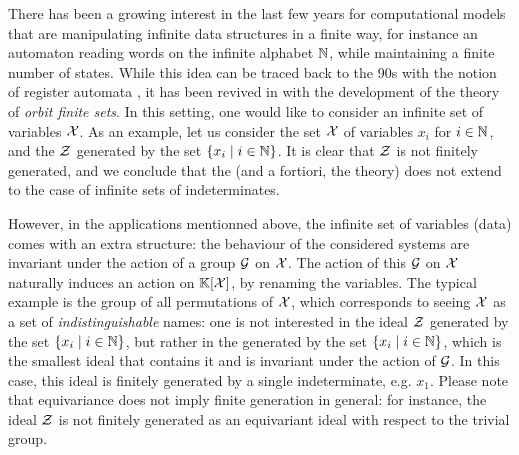 \AP There has been a growing interest in the last few years for computational
models that are manipulating infinite data structures in a finite way, for
instance an automaton reading words on the infinite alphabet $\mathbb{N}$, while
maintaining a finite number of states. While this idea can be traced back to
the 90s with the notion of register automata \cite{KAFR94}, it has been revived
in with the development of the theory of \emph{orbit finite sets}. In this
setting, one would like to consider an infinite set of variables $\mathcal{X}$. As an
example, let us consider the set $\mathcal{X}$ of variables $x_i$ for $i \in \mathbb{N}$, and
the  $\mathcal{Z}$ generated by the set $\{ x_i \mid i \in \mathbb{N} \}$. It is
clear that $\mathcal{Z}$ is not finitely generated, and we conclude that the
 (and a fortiori, the 
theory) does not extend to the case of infinite sets of indeterminates.

\AP However, in the applications mentionned above, the infinite set of
variables (data) comes with an extra structure: the behaviour of the considered
systems are invariant under the action of a group $\mathcal{G}$ on $\mathcal{X}$. The action
of this $\mathcal{G}$ on $\mathcal{X}$ naturally induces an action on $\mathbb{K}[\mathcal{X}]$, by
renaming the variables. The typical example is the group of all permutations of
$\mathcal{X}$, which corresponds to seeing $\mathcal{X}$ as a set of \emph{indistinguishable}
names: one is not interested in the ideal $\mathcal{Z}$ generated by the set
$\{ x_i \mid i \in \mathbb{N} \}$, but rather in the  generated by
the set $\{ x_i \mid i \in \mathbb{N} \}$, which is the smallest ideal that contains it
and is invariant under the action of $\mathcal{G}$. In this case, this ideal is
finitely generated by a single indeterminate, e.g. $x_1$. Please note that
equivariance does not imply finite generation in general: for instance, the
ideal $\mathcal{Z}$ is not finitely generated as an equivariant ideal with respect to
the trivial group.


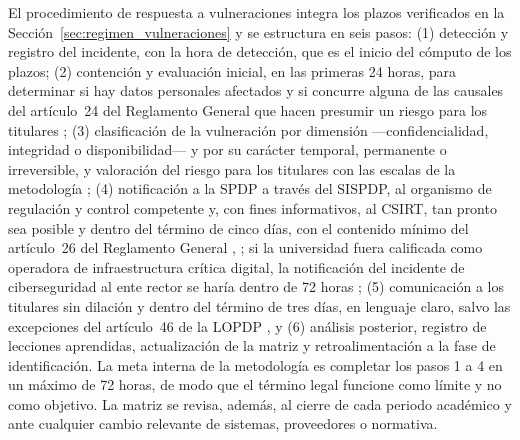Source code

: El procedimiento de respuesta a vulneraciones integra los plazos verificados en la Sección~\ref{sec:regimen_vulneraciones} y se estructura en seis pasos: (1) detección y registro del incidente, con la hora de detección, que es el inicio del cómputo de los plazos; (2) contención y evaluación inicial, en las primeras 24 horas, para determinar si hay datos personales afectados y si concurre alguna de las causales del artículo~24 del Reglamento General que hacen presumir un riesgo para los titulares \cite[art.~24]{rlopdp2023}; (3) clasificación de la vulneración por dimensión ---confidencialidad, integridad o disponibilidad--- y por su carácter temporal, permanente o irreversible, y valoración del riesgo para los titulares con las escalas de la metodología \cite{spdp2026vulneraciones}; (4) notificación a la SPDP a través del SISPDP, al organismo de regulación y control competente y, con fines informativos, al CSIRT, tan pronto sea posible y dentro del término de cinco días, con el contenido mínimo del artículo~26 del Reglamento General \cite[art.~43]{lopdp2021}, \cite[art.~26]{rlopdp2023}; si la universidad fuera calificada como operadora de infraestructura crítica digital, la notificación del incidente de ciberseguridad al ente rector se haría dentro de 72 horas \cite{lofc2026}; (5) comunicación a los titulares sin dilación y dentro del término de tres días, en lenguaje claro, salvo las excepciones del artículo~46 de la LOPDP \cite[art.~46]{lopdp2021}, y (6) análisis posterior, registro de lecciones aprendidas, actualización de la matriz y retroalimentación a la fase de identificación. La meta interna de la metodología es completar los pasos 1 a 4 en un máximo de 72 horas, de modo que el término legal funcione como límite y no como objetivo. La matriz se revisa, además, al cierre de cada periodo académico y ante cualquier cambio relevante de sistemas, proveedores o normativa.

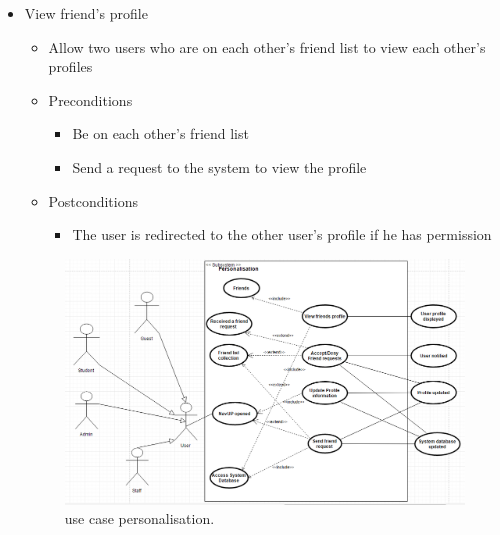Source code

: \documentclass[12pt]{article}
\begin{document}
\begin{enumerate}
\begin{itemize}
				\item View friend’s profile
				\begin{itemize}
					\item Allow two users who are on each other’s friend list to view each other’s profiles
					\item Preconditions
					\begin{itemize}
						\item Be on each other’s friend list
						\item Send a request to the system to view the profile
					\end{itemize}
					\item Postconditions
					\begin{itemize}
						\item The user is redirected to the other user’s profile if he has permission
					\end{itemize}
				\end{itemize}
				\begin{figure}
				    \includegraphics[width=\linewidth]{useCasePersonalisation.png}
				    \caption{use case personalisation.}
  \label{fig:boat1}
				\end{figure}
			\end{itemize}
			
		  
		\end{enumerate}
			
\end{document}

__PROBLEM REQUIREMENTS__: Please, without any of the pictures, set down exactly the lines from the beginning of the listing to the line that contains "setting, one would", inclusive.

__RESPONSE AREA__:
 \AP There has been a growing interest in the last few years for computational
models that are manipulating infinite data structures in a finite way, for
instance an automaton reading words on the infinite alphabet $\mathbb{N}$, while
maintaining a finite number of states. While this idea can be traced back to
the 90s with the notion of register automata \cite{KAFR94}, it has been revived
in with the development of the theory of \emph{orbit finite sets}. In this
setting, one would like to consider an infinite set of variables $\mathcal{X}$. As an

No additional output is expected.